[Saved entries]
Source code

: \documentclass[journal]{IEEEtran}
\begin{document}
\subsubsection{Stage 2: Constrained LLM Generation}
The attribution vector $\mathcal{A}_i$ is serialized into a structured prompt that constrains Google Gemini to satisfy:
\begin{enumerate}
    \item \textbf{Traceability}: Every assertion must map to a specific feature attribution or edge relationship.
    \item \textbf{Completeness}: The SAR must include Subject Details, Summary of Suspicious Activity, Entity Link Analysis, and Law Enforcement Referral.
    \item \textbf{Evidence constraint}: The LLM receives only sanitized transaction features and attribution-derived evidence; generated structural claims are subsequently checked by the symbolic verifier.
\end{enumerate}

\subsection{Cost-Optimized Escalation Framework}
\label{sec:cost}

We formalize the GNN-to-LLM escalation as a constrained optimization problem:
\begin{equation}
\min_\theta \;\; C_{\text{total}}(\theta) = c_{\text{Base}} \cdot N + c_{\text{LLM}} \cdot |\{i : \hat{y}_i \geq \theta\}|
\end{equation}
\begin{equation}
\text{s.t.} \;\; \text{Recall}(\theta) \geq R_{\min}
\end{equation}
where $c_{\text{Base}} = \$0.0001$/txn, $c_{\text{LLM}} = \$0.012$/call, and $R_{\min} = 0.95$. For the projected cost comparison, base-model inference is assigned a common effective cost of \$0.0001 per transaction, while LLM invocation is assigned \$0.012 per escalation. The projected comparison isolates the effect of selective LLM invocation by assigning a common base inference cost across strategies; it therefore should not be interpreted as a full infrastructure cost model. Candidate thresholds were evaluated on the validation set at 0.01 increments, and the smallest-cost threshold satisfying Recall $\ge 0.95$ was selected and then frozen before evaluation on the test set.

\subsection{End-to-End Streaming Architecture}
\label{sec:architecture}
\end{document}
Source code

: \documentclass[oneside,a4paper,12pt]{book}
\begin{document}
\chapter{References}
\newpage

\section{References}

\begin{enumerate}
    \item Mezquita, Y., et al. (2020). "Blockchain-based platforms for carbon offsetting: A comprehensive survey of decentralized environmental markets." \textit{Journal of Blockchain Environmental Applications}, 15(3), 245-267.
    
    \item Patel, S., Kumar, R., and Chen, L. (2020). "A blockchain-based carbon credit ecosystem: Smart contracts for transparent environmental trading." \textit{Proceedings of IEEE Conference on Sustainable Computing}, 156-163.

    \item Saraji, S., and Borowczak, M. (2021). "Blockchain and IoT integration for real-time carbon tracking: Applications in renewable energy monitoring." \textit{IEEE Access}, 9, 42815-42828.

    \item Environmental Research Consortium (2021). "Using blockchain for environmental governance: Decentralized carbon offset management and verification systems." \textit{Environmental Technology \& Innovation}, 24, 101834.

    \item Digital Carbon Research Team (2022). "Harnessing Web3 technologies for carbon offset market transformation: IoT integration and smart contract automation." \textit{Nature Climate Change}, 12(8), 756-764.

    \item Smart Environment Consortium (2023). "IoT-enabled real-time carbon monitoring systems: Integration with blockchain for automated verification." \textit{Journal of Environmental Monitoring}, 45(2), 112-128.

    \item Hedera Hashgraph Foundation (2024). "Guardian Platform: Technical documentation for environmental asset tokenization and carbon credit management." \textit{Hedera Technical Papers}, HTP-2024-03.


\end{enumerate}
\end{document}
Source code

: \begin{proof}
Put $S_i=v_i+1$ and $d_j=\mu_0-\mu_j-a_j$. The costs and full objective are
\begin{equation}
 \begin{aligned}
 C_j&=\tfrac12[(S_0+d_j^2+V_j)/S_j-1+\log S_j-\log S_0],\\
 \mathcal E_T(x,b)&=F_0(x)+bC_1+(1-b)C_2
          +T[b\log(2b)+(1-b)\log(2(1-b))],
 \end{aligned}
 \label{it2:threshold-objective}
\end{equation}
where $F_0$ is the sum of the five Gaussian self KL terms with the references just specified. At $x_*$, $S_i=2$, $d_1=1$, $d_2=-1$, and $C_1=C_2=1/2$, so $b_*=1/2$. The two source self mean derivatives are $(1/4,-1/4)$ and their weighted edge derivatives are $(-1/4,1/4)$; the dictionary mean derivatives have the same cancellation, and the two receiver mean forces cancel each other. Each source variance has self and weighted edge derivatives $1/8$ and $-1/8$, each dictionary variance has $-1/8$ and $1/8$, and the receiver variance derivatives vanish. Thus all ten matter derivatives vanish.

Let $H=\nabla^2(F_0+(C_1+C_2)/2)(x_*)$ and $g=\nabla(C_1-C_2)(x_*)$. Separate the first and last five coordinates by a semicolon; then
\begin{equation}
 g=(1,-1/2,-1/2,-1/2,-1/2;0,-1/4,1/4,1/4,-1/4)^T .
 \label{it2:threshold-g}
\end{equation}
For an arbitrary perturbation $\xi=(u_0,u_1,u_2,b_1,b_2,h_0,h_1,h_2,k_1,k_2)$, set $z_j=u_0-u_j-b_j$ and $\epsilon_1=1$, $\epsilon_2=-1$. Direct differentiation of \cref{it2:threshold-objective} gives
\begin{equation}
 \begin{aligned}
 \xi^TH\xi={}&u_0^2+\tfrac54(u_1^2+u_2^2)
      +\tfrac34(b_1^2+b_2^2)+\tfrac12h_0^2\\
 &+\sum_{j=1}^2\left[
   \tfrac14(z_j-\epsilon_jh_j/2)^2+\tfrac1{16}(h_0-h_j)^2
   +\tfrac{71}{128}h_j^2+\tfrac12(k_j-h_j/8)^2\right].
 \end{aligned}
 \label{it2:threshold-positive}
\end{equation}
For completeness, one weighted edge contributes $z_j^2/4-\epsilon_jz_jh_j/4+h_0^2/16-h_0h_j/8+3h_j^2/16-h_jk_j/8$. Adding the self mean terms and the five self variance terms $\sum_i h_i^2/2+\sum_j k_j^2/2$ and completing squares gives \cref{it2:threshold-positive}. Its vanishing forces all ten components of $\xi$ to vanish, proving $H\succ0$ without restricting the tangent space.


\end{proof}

● **TASK DESCRIPTION**: Using the records above, gather all lines where the string "vanish" is present.

● **RESPONSE**:
where $F_0$ is the sum of the five Gaussian self KL terms with the references just specified. At $x_*$, $S_i=2$, $d_1=1$, $d_2=-1$, and $C_1=C_2=1/2$, so $b_*=1/2$. The two source self mean derivatives are $(1/4,-1/4)$ and their weighted edge derivatives are $(-1/4,1/4)$; the dictionary mean derivatives have the same cancellation, and the two receiver mean forces cancel each other. Each source variance has self and weighted edge derivatives $1/8$ and $-1/8$, each dictionary variance has $-1/8$ and $1/8$, and the receiver variance derivatives vanish. Thus all ten matter derivatives vanish.
For completeness, one weighted edge contributes $z_j^2/4-\epsilon_jz_jh_j/4+h_0^2/16-h_0h_j/8+3h_j^2/16-h_jk_j/8$. Adding the self mean terms and the five self variance terms $\sum_i h_i^2/2+\sum_j k_j^2/2$ and completing squares gives \cref{it2:threshold-positive}. Its vanishing forces all ten components of $\xi$ to vanish, proving $H\succ0$ without restricting the tangent space.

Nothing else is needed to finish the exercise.